Dabei waren es in diesem Fall vor allem die obskuren, tabuisierten Abwege, die den größten Sog ausübten. Stephan Pockrandt, Inhaber des Dresdner Plattenlabels Eis & Licht und Herausgeber der Szenemagazine Sigill, Zinnober (beide inzwischen eingestellt) und Zwielicht (JF 39/07), skizziert eine typische Disposition: "Die Musik, die alle hörten, wollte ich nicht hören, und was andere für extrem und abartig hielten, war für mich das Größte und Tollste. Verbotene Horrorfilme, Pornographie, schwarze und heidnische Magie, extreme Musik, Drogen, Bejahung alles Verneinenden und geschichtliche Extreme wie totalitäre Diktaturen interessierten mich brennend." Ein Eintauchen in nihilistische Stahlbäder, aus denen schon so mancher als "konservativer Revolutionär" wieder aufgetaucht ist.

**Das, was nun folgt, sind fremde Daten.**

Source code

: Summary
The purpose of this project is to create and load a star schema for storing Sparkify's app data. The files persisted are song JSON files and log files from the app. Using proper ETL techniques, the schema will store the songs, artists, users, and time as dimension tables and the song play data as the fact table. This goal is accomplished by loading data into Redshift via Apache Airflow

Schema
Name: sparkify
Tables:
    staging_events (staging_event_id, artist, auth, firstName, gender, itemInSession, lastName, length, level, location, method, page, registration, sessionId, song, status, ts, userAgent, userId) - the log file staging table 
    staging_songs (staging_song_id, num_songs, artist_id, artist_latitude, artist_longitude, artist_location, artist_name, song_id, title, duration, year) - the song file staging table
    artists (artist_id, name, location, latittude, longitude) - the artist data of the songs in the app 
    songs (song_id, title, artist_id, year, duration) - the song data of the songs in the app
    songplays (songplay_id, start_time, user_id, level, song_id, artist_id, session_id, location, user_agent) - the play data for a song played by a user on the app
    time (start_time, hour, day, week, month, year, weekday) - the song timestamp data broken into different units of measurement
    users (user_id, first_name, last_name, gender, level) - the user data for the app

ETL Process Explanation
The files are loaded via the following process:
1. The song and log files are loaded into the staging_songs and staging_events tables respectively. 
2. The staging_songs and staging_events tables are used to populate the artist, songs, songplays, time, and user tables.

Die Schocks, die Michael Moynihan (Blood Axis) oder Boyd Rice mit ihren drastisch überspitzten und nicht immer ganz ernst gemeinten Aussagen auslösten, wirkten für manches von liberalen "All-Gemeinheiten" verkleisterte Gehirn wie eine reinigende Roßkur. Auf die Bewältigungs-Konditionierung, der man durch Schule und Medien hilflos ausgesetzt war, übten die Rätsel, die Death In June aufgaben, eine verstörend subversive Wirkung aus. Man wurde "kritischer", aber leider in einem Sinn, der den Linken unerwünscht ist.

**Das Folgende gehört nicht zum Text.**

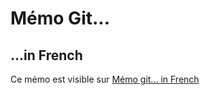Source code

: # Mémo Git...
## ...in French

Ce mémo est visible sur [Mémo git... in French](ludo.boa.github.io/Memo-Git)
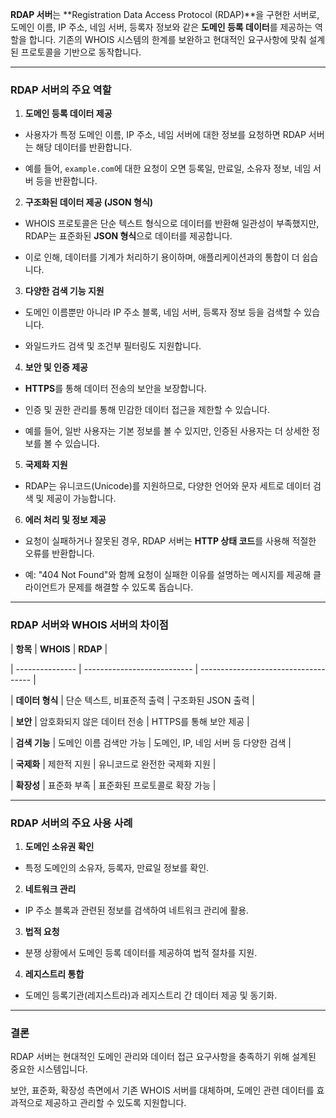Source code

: **RDAP 서버**는 **Registration Data Access Protocol (RDAP)**을 구현한 서버로, 도메인 이름, IP 주소, 네임 서버, 등록자 정보와 같은 **도메인 등록 데이터**를 제공하는 역할을 합니다. 기존의 WHOIS 시스템의 한계를 보완하고 현대적인 요구사항에 맞춰 설계된 프로토콜을 기반으로 동작합니다.

---
### **RDAP 서버의 주요 역할**
1. **도메인 등록 데이터 제공**

  

- 사용자가 특정 도메인 이름, IP 주소, 네임 서버에 대한 정보를 요청하면 RDAP 서버는 해당 데이터를 반환합니다.

- 예를 들어, `example.com`에 대한 요청이 오면 등록일, 만료일, 소유자 정보, 네임 서버 등을 반환합니다.

  

2. **구조화된 데이터 제공 (JSON 형식)**

  

- WHOIS 프로토콜은 단순 텍스트 형식으로 데이터를 반환해 일관성이 부족했지만, RDAP는 표준화된 **JSON 형식**으로 데이터를 제공합니다.

- 이로 인해, 데이터를 기계가 처리하기 용이하며, 애플리케이션과의 통합이 더 쉽습니다.

  

3. **다양한 검색 기능 지원**

  

- 도메인 이름뿐만 아니라 IP 주소 블록, 네임 서버, 등록자 정보 등을 검색할 수 있습니다.

- 와일드카드 검색 및 조건부 필터링도 지원합니다.

  

4. **보안 및 인증 제공**

  

- **HTTPS**를 통해 데이터 전송의 보안을 보장합니다.

- 인증 및 권한 관리를 통해 민감한 데이터 접근을 제한할 수 있습니다.

- 예를 들어, 일반 사용자는 기본 정보를 볼 수 있지만, 인증된 사용자는 더 상세한 정보를 볼 수 있습니다.

  

5. **국제화 지원**

  

- RDAP는 유니코드(Unicode)를 지원하므로, 다양한 언어와 문자 세트로 데이터 검색 및 제공이 가능합니다.

  

6. **에러 처리 및 정보 제공**

- 요청이 실패하거나 잘못된 경우, RDAP 서버는 **HTTP 상태 코드**를 사용해 적절한 오류를 반환합니다.

- 예: "404 Not Found"와 함께 요청이 실패한 이유를 설명하는 메시지를 제공해 클라이언트가 문제를 해결할 수 있도록 돕습니다.

  

---

  

### **RDAP 서버와 WHOIS 서버의 차이점**

  

| **항목** | **WHOIS** | **RDAP** |

| --------------- | --------------------------- | ------------------------------------ |

| **데이터 형식** | 단순 텍스트, 비표준적 출력 | 구조화된 JSON 출력 |

| **보안** | 암호화되지 않은 데이터 전송 | HTTPS를 통해 보안 제공 |

| **검색 기능** | 도메인 이름 검색만 가능 | 도메인, IP, 네임 서버 등 다양한 검색 |

| **국제화** | 제한적 지원 | 유니코드로 완전한 국제화 지원 |

| **확장성** | 표준화 부족 | 표준화된 프로토콜로 확장 가능 |

  

---

  

### **RDAP 서버의 주요 사용 사례**

  

1. **도메인 소유권 확인**

  

- 특정 도메인의 소유자, 등록자, 만료일 정보를 확인.

  

2. **네트워크 관리**

  

- IP 주소 블록과 관련된 정보를 검색하여 네트워크 관리에 활용.

  

3. **법적 요청**

  

- 분쟁 상황에서 도메인 등록 데이터를 제공하여 법적 절차를 지원.

  

4. **레지스트리 통합**

- 도메인 등록기관(레지스트라)과 레지스트리 간 데이터 제공 및 동기화.

  

---

  

### **결론**

  

RDAP 서버는 현대적인 도메인 관리와 데이터 접근 요구사항을 충족하기 위해 설계된 중요한 시스템입니다.

보안, 표준화, 확장성 측면에서 기존 WHOIS 서버를 대체하며, 도메인 관련 데이터를 효과적으로 제공하고 관리할 수 있도록 지원합니다.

Dennoch weisen viele Neofolker deren "Vorwurf", deshalb "rechts" zu sein, vehement zurück. Über die diesbezüglichen Kontroversen unterrichten Diesel und Gerten ausführlich. Sie zeigen dabei eine vorbildliche Gesprächsbereitschaft, zu der die militanten Vertreter "emanzipatorischer Ideale" in der Regel unfähig sind. So kommen auch Kritiker des Neofolk zu Wort wie Vertreter der Initiative "Gruftis gegen Rechts". Die meisten von linker Seite gezeichneten Porträts erweisen sich als verzerrt und lückenhaft. In einer brillanten Polemik im Anhang des Buches schreibt Aleš Pickar über Gerhard (vormals Kadmon) von Allerseelen: "Bei Allerseelen muß ein Autor eine Menge drechseln und diverse Referenzen zu linken, esoterischen und libertinen Künstlern und Philosophen ausblenden, um in seinem Zeitungsartikel das Übriggebliebene als 'rechtsextremistisch' verkaufen zu können."

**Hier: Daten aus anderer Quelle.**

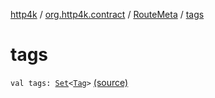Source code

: [http4k](../../index.md) / [org.http4k.contract](../index.md) / [RouteMeta](index.md) / [tags](./tags.md)

# tags

`val tags: `[`Set`](https://kotlinlang.org/api/latest/jvm/stdlib/kotlin.collections/-set/index.html)`<`[`Tag`](../-tag/index.md)`>` [(source)](https://github.com/http4k/http4k/blob/master/http4k-contract/src/main/kotlin/org/http4k/contract/routeMeta.kt#L112)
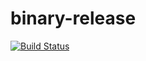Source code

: # binary-release

[![Build Status](https://travis-ci.com/bassaer/binary-release.svg?branch=master)](https://travis-ci.com/bassaer/binary-release)
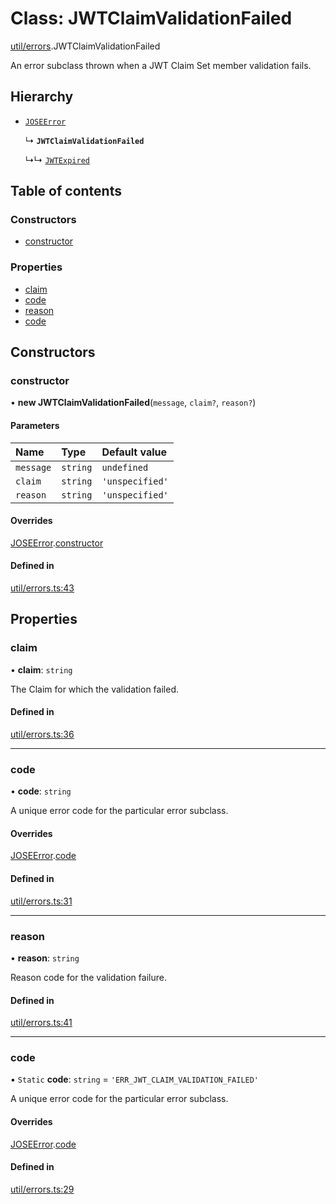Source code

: # Class: JWTClaimValidationFailed

[util/errors](../modules/util_errors.md).JWTClaimValidationFailed

An error subclass thrown when a JWT Claim Set member validation fails.

## Hierarchy

- [`JOSEError`](util_errors.JOSEError.md)

  ↳ **`JWTClaimValidationFailed`**

  ↳↳ [`JWTExpired`](util_errors.JWTExpired.md)

## Table of contents

### Constructors

- [constructor](util_errors.JWTClaimValidationFailed.md#constructor)

### Properties

- [claim](util_errors.JWTClaimValidationFailed.md#claim)
- [code](util_errors.JWTClaimValidationFailed.md#code)
- [reason](util_errors.JWTClaimValidationFailed.md#reason)
- [code](util_errors.JWTClaimValidationFailed.md#code)

## Constructors

### constructor

• **new JWTClaimValidationFailed**(`message`, `claim?`, `reason?`)

#### Parameters

| Name | Type | Default value |
| :------ | :------ | :------ |
| `message` | `string` | `undefined` |
| `claim` | `string` | `'unspecified'` |
| `reason` | `string` | `'unspecified'` |

#### Overrides

[JOSEError](util_errors.JOSEError.md).[constructor](util_errors.JOSEError.md#constructor)

#### Defined in

[util/errors.ts:43](https://github.com/panva/jose/blob/v3.15.4/src/util/errors.ts#L43)

## Properties

### claim

• **claim**: `string`

The Claim for which the validation failed.

#### Defined in

[util/errors.ts:36](https://github.com/panva/jose/blob/v3.15.4/src/util/errors.ts#L36)

___

### code

• **code**: `string`

A unique error code for the particular error subclass.

#### Overrides

[JOSEError](util_errors.JOSEError.md).[code](util_errors.JOSEError.md#code)

#### Defined in

[util/errors.ts:31](https://github.com/panva/jose/blob/v3.15.4/src/util/errors.ts#L31)

___

### reason

• **reason**: `string`

Reason code for the validation failure.

#### Defined in

[util/errors.ts:41](https://github.com/panva/jose/blob/v3.15.4/src/util/errors.ts#L41)

___

### code

▪ `Static` **code**: `string` = `'ERR_JWT_CLAIM_VALIDATION_FAILED'`

A unique error code for the particular error subclass.

#### Overrides

[JOSEError](util_errors.JOSEError.md).[code](util_errors.JOSEError.md#code)

#### Defined in

[util/errors.ts:29](https://github.com/panva/jose/blob/v3.15.4/src/util/errors.ts#L29)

Während sich nun die "Ästhetische Mobilmachung" im akribischen Aufzählen tatsächlicher oder angeblicher "rechter" Kontakte ausgewählter Protagonisten und in inquisitorischen Interpretationen erschöpfte, widmen sich Diesel und Gerten dem Selbstverständnis und den künstlerischen Inhalten der vorgestellten Gruppen. Sie geben einen stupenden Einblick in die poetischen, mythologischen und (musik-)geschichtlichen Hintergründe ihrer Kunst.

Dabei wird auffallen, daß die häufig von Freund und Feind als "rechts" etikettierte Szene insgesamt wenig zum politischen Kulturkampf taugt. Hoffnungen auf entsprechendes Potential, wie sie etwa Josef Klumb ("Von Thronstahl") wiederholt zum Ausdruck brachte, werden in der Regel frustriert.  Die Einflußreichsten unter den Szene-Heroen sind allenfalls eigenwillige "Waldgänger" und "Anarchen" nach Jünger (der in Neofolk-Kreisen äußerst populär ist) oder auch transzendenzhungrige "Outsider" nach Colin Wilson. Den ganzen Verkrampfungen und Hysterien inner- und außerhalb der Szene liegt der simple Sachverhalt zugrunde, daß die Bezeichnung "rechts" immer noch als zuverlässiges Bannwort funktioniert und eher einen vagen ethischen Defekt als einen konkreten Inhalt bezeichnet. Solange die Linke die kulturelle Deutungshoheit innehat, wird das auch so bleiben.

Neofolk als Ganzes aber ist  vielleicht "rechts" im Sinne von Botho Strauß, verstanden als "Akt der Auflehnung: gegen die Totalherrschaft der Gegenwart, die dem Individuum jede Anwesenheit von unaufgeklärter Vergangenheit, von geschichtlichem Gewordensein, von mythischer Zeit rauben und ausmerzen will". Diesen  musikalischen Akt der Auflehnung, den Alain de Benoist "dionysisch" nannte, in all seinen schillernden Facetten zu entdecken, laden Diesel und Gerten mit ihrem kurzweiligen, längst überfälligen Buch ein. Liebhaber der betreffenden Musik werden es mit heraushängender Zunge verschlingen.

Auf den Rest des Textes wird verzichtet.